Sewing Frame entices passersby to see hand sewn signatures: photo by Susan C. Brown

But an even larger number of passersby were fascinated by the content of When the Bough Breaks.  One person who read through the table of contents was completely stopped by the title of Lynn’s short story.   “Heartichoke!” she called out: “Oh, isn’t that just perfect, that’s exactly what it’s like!”  She bought three copies.

A retired English teacher stopped to tell us of his frustration that high school students are not guaranteed opportunities to do their own writing in English classes.  We showed him the structure of our book: the brief essays after each entry that reflect on the creative process and the role the group plays in our continually developing craft; followed by individual writing prompts—“Try this”—to encourage written responses.  At that, he was sold, too.

And a number of folks were simply pleased as punch that this joint venture meant they could buy literature with their produce: “that’s fantastic,” they said.

We couldn’t agree more.

On the Subject of Book Fairs

Last week I had a conversation with a nice man who anticipates his self-published novel arriving at his house any day now. “Once they arrive,” he asked me, “what do I do next?”

I thought about this conversation Saturday as fellow KaBooM members and I sat in the middle of Main Street in Harrodsburg, Kentucky, in 90-degree sunshine.

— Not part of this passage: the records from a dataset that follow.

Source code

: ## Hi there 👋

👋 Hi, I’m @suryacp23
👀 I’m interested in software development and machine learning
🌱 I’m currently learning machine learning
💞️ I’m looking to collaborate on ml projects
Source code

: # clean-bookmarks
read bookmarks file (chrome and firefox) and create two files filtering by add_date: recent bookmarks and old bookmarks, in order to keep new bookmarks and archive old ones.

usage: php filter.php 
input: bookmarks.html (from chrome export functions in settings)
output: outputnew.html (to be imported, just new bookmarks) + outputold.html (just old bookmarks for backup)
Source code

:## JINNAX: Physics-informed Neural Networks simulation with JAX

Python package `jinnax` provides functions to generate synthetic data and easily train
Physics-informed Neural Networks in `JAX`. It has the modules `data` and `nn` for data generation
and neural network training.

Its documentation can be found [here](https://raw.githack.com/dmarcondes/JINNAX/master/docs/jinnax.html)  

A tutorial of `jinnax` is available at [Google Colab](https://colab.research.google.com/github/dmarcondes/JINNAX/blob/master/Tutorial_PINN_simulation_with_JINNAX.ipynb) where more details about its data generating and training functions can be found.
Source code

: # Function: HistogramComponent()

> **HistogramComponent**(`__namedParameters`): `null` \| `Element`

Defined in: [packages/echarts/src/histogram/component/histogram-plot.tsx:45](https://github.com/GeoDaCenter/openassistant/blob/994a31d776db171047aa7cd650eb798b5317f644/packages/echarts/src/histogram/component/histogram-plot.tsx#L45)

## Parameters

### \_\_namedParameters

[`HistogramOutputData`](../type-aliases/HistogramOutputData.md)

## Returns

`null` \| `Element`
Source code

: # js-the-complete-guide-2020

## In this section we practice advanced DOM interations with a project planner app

Our umbrella tent provided some shade but was unable to keep us from noticing how heat shimmered above the asphalt or how good it felt to pour cold water over our heads and let it trickle down our necks.

Harrodsburg’s first Festival of Books and Arts coincided with an unseasonably warm June day in Kentucky, which meant that the crowds of book buyers were thinner than might have been expected, and, as a result, sales were lower. Had the newly-published novelist been present, he might have been disappointed by the results of his day and the undiminished stack of books in his trunk.

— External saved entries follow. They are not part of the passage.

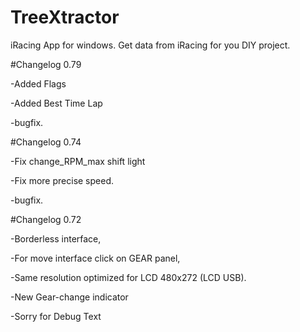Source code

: # TreeXtractor
iRacing App for windows. Get data from iRacing for you DIY project.

#Changelog 0.79

-Added Flags

-Added Best Time Lap

-bugfix.



#Changelog 0.74

-Fix change_RPM_max shift light

-Fix more precise speed.

-bugfix.


#Changelog 0.72

-Borderless interface,

-For move interface click on GEAR panel,

-Same resolution optimized for LCD 480x272 (LCD USB).

-New Gear-change indicator

-Sorry for Debug Text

I concluded that you have to attend book fairs and local festivals for a multitude of reasons, not all of which include selling lots of books and making lots of money. Sometimes it happens, sometimes it doesn’t.

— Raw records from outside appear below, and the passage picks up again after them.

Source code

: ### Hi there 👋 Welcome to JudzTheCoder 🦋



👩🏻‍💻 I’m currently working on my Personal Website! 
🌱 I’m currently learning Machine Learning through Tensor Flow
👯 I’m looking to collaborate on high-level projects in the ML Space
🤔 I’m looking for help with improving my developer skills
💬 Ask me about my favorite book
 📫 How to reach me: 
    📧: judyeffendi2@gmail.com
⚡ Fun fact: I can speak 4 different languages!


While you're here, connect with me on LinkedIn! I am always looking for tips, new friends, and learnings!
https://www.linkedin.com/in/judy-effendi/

Those other reasons might include the following:

  • Meeting other Kentucky authors. We were happy to chat with the famous and the soon-to-be-famous authors and publishing house representatives who happened by.
  • Noting how other writers go about making a sale. Those authors who sell books are accessible and inviting when browsers happen along. They make eye contact. They chat. They answer questions.
  • Checking booth arrangements for clues to success. Another writer also sold bracelets; Accents Publishing gave away pocket-size notepads. A basket of candy can help attract potential customers; if you are afraid the candy will melt, a vase of flowers is eye-catching.
  • Figuring out what equipment to invest in: Umbrella tent? Portable chair? Cash box/credit card swiper? Tablecloth? Display signs? Cart on wheels? Long-suffering friend, spouse, or partner who will help you with all this stuff?

And most importantly, recognize that you won’t sell out every single Saturday. Marketing your book is a time-consuming and time-spanning endeavor. You may have to convince yourself that the best reason to attend was to get your name and the name of your book before the public eye one more time.